How To Measure A Horse For A Blanket: A Step-By-Step Guide

Every equestrian knows that finding the right blanket size is crucial to ensure your horse’s comfort, freedom of movement, and, of course, protection from the elements. But how do you know if your horse’s blanket is well-fitted? And more importantly, how do you find the correct size if it doesn’t? Knowing how to measure a horse for a blanket is an essential skill for any equestrian.

In this handy guide, I’ll walk you through how to measure a horse for a blanket so that you can make sure your horse is looking – and feeling – fabulous. So, grab your tape measure and saddle up as we walk you through the process for a quick and easy solution.

Additionaly you can watch this handy video from Smartpak

Why Knowing How To Measure a Horse for a Blanket is Important:

Knowing how to measure a horse for a Blanket is essential for ensuring that the horse blanket you buy is the correct fit. It’s especially important for you to be aware of the sizing your preferred brand uses, since different brands may use different measuring systems.

For example, they may use centimetres, inches and feet, or hands. So, if you want to be on the safe side, you may want to consult the horse blanket size chart listed on the brand’s website or on the product itself.

An ill-fitting blanket can compromise its effectiveness and leave your horse exposed and vulnerable to the elements. By correctly measuring your horse, you can ensure you’re selecting the right blanket size. This will also help to provide optimal comfort and protection to keep your horse warm all season long.

But that’s not all it will do.

A well-fitting blanket will allow your horse to move freely without restrictions or discomfort. A blanket that is too small can restrict movement and cause rubbing or chafing, leading to skin irritations and sores.
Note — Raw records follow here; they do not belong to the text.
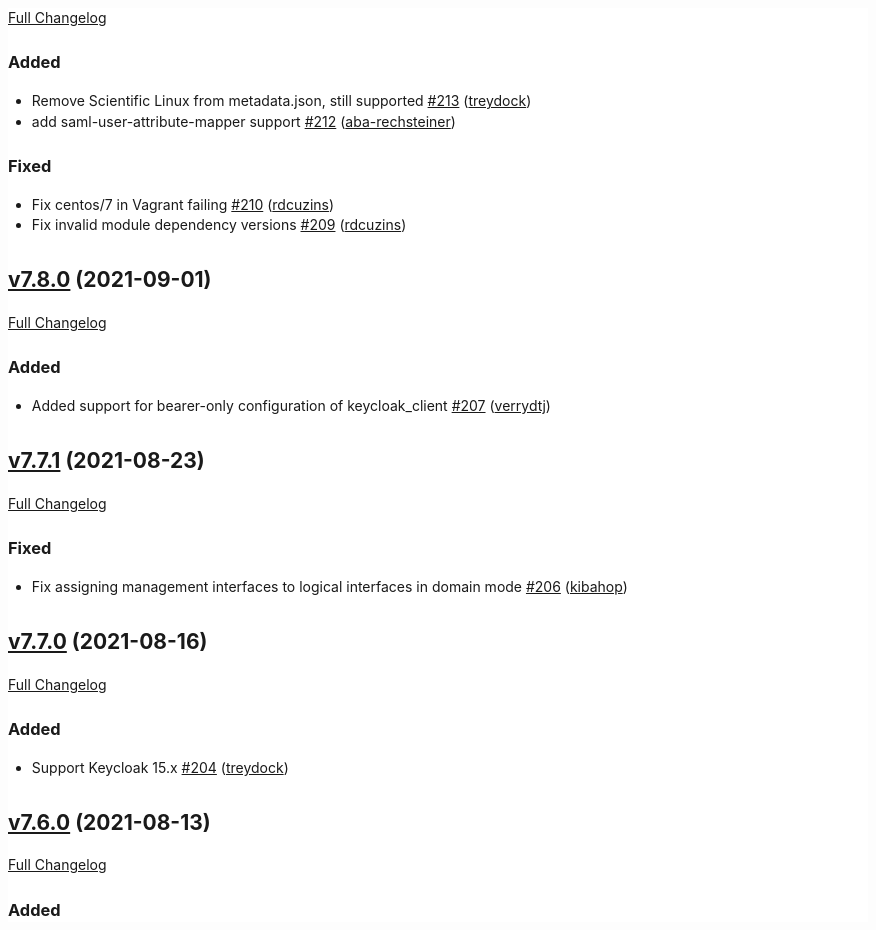[Full Changelog](https://github.com/treydock/puppet-module-keycloak/compare/v7.8.0...v7.9.0)

### Added

- Remove Scientific Linux from metadata.json, still supported [\#213](https://github.com/treydock/puppet-module-keycloak/pull/213) ([treydock](https://github.com/treydock))
- add saml-user-attribute-mapper support [\#212](https://github.com/treydock/puppet-module-keycloak/pull/212) ([aba-rechsteiner](https://github.com/aba-rechsteiner))

### Fixed

- Fix centos/7 in Vagrant failing [\#210](https://github.com/treydock/puppet-module-keycloak/pull/210) ([rdcuzins](https://github.com/rdcuzins))
- Fix invalid module dependency versions [\#209](https://github.com/treydock/puppet-module-keycloak/pull/209) ([rdcuzins](https://github.com/rdcuzins))

## [v7.8.0](https://github.com/treydock/puppet-module-keycloak/tree/v7.8.0) (2021-09-01)

[Full Changelog](https://github.com/treydock/puppet-module-keycloak/compare/v7.7.1...v7.8.0)

### Added

- Added support for bearer-only configuration of keycloak\_client [\#207](https://github.com/treydock/puppet-module-keycloak/pull/207) ([verrydtj](https://github.com/verrydtj))

## [v7.7.1](https://github.com/treydock/puppet-module-keycloak/tree/v7.7.1) (2021-08-23)

[Full Changelog](https://github.com/treydock/puppet-module-keycloak/compare/v7.7.0...v7.7.1)

### Fixed

- Fix assigning management interfaces to logical interfaces in domain mode [\#206](https://github.com/treydock/puppet-module-keycloak/pull/206) ([kibahop](https://github.com/kibahop))

## [v7.7.0](https://github.com/treydock/puppet-module-keycloak/tree/v7.7.0) (2021-08-16)

[Full Changelog](https://github.com/treydock/puppet-module-keycloak/compare/v7.6.0...v7.7.0)

### Added

- Support Keycloak 15.x [\#204](https://github.com/treydock/puppet-module-keycloak/pull/204) ([treydock](https://github.com/treydock))

## [v7.6.0](https://github.com/treydock/puppet-module-keycloak/tree/v7.6.0) (2021-08-13)

[Full Changelog](https://github.com/treydock/puppet-module-keycloak/compare/v7.5.1...v7.6.0)

### Added
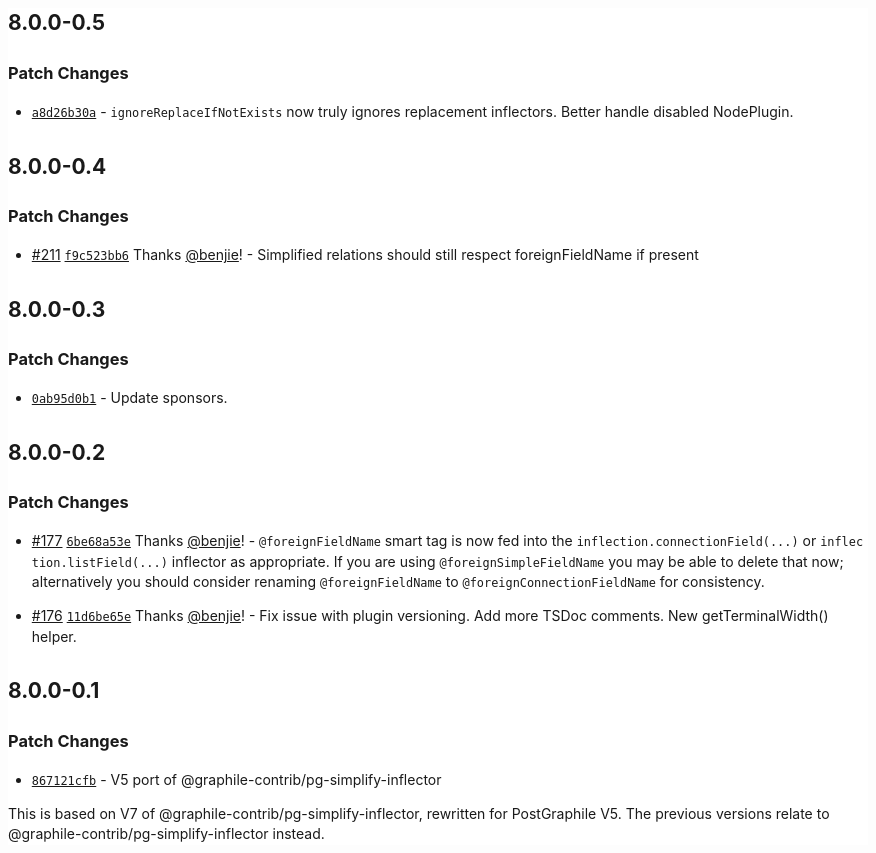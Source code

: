## 8.0.0-0.5

### Patch Changes

- [`a8d26b30a`](undefined) - `ignoreReplaceIfNotExists` now truly ignores
  replacement inflectors. Better handle disabled NodePlugin.

## 8.0.0-0.4

### Patch Changes

- [#211](https://github.com/benjie/crystal/pull/211)
  [`f9c523bb6`](https://github.com/benjie/crystal/commit/f9c523bb66e91686ef43ed9fec4e4589c826bee2)
  Thanks [@benjie](https://github.com/benjie)! - Simplified relations should
  still respect foreignFieldName if present

## 8.0.0-0.3

### Patch Changes

- [`0ab95d0b1`](undefined) - Update sponsors.

## 8.0.0-0.2

### Patch Changes

- [#177](https://github.com/benjie/crystal/pull/177)
  [`6be68a53e`](https://github.com/benjie/crystal/commit/6be68a53e21940406a9fd629ee15cb1673497a6e)
  Thanks [@benjie](https://github.com/benjie)! - `@foreignFieldName` smart tag
  is now fed into the `inflection.connectionField(...)` or
  `inflection.listField(...)` inflector as appropriate. If you are using
  `@foreignSimpleFieldName` you may be able to delete that now; alternatively
  you should consider renaming `@foreignFieldName` to
  `@foreignConnectionFieldName` for consistency.

- [#176](https://github.com/benjie/crystal/pull/176)
  [`11d6be65e`](https://github.com/benjie/crystal/commit/11d6be65e0da489f8ab3e3a8b8db145f8b2147ad)
  Thanks [@benjie](https://github.com/benjie)! - Fix issue with plugin
  versioning. Add more TSDoc comments. New getTerminalWidth() helper.

## 8.0.0-0.1

### Patch Changes

- [`867121cfb`](undefined) - V5 port of @graphile-contrib/pg-simplify-inflector

This is based on V7 of @graphile-contrib/pg-simplify-inflector, rewritten for
PostGraphile V5. The previous versions relate to
@graphile-contrib/pg-simplify-inflector instead.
On the other hand, a blanket that is too big can shift or slide and get your horse’s legs caught which can cause it injuries. Once you know how to measure your horse for a blanket, you can choose from any one of the many types available out there

Horse in a green blanket in winter

Factors to Consider to Ensure the Perfect Fit

The Type of Horse Blanket

  • Turnout Blankets: Turnout blankets are typically waterproof or water-resistant and have insulation to keep your horse warm in cold weather. A turnout blanket is available in various weights and often has additional features like leg straps, a tail strap, and shoulder gussets for a secure fit and maximum coverage.

  • Stable blankets: Stable blankets are generally for indoor use, such as in the stables or during transportation. A stable blanket is not waterproof because it is not designed for outdoor conditions. This horse blanket can be used on its own or layered with other blankets and has leg straps and chest closures to keep it in place.

  • Summer Sheets and Fly blankets: Summer sheets and fly blankets are lightweight horse blankets that are designed for warmer weather. They offer protection from the sun, insects, and dust and are made from breathable material to keep your horse cool. Fly blankets sometimes have belly and neck covers and built-in fly repellants to keep flies away.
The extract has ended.